Lastly, the Eighth Circuit considered the consumer’s claims that the debt collectors violated § 1692e(5) and § 1692f(1) of the FDCPA by attempting to collect her debt without notifying her of North Memorial’s financial assistance policy.

The trial court concluded that because the debt collectors “are not hospital organizations” and “do not operate hospital facilities” that the Treasury Department regulations requiring the provider to include its financial assistance policy in its billing statements did not apply.  The consumer argues that this interpretation of Section 1692e(5) (which prohibits debt collectors from making a “threat to take any action that cannot legally be taken or that is not intended to be taken”) and Section 1692f(1) (outlawing “unfair or unconscionable means” of debt collection, including collecting “any amount” unless “such amount is expressly authorized by the agreement creating the debt or permitted by law”) improperly allows a debt collector to engage in an activity the original hospital creditor could not.
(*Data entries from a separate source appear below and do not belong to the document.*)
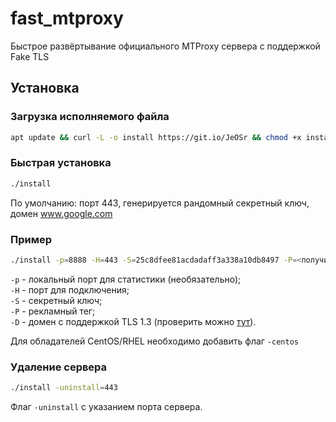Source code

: # fast_mtproxy
Быстрое развёртывание официального MTProxy сервера с поддержкой Fake TLS

## Установка
### Загрузка исполняемого файла
```bash
apt update && curl -L -o install https://git.io/JeOSr && chmod +x install
```

### Быстрая установка
```bash
./install
```

По умолчанию: порт 443, генерируется рандомный секретный ключ, домен www.google.com

### Пример
```bash
./install -p=8888 -H=443 -S=25c8dfee81acdadaff3a338a10db8497 -P=<получить тут @MTProxybot> -D=www.google.com
```
<code>-p</code> - локальный порт для статистики (необязательно);<br>
<code>-H</code> - порт для подключения;<br>
<code>-S</code> - секретный ключ;<br>
<code>-P</code> - рекламный тег;<br>
<code>-D</code> - домен с поддержкой TLS 1.3 (проверить можно <a href="https://www.cdn77.com/tls-test">тут</a>).

Для обладателей CentOS/RHEL необходимо добавить флаг <code>-centos</code>

### Удаление сервера
```bash
./install -uninstall=443
```

Флаг <code>-uninstall</code> с указанием порта сервера.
The Eighth Circuit sided with the trial court, concluding that the provider assigned only its ability to collect debt to the debt collectors, and not its medical billing function, and that the FDCPA does not impute the provider’s requirement to comply with the Treasury Department’s medical billing regulations to debt collectors. 

Accordingly, because the debt collectors did not violate the FDCPA, the Eighth Circuit held that the trial court did not err in granting summary judgment and judgment in their favor was affirmed.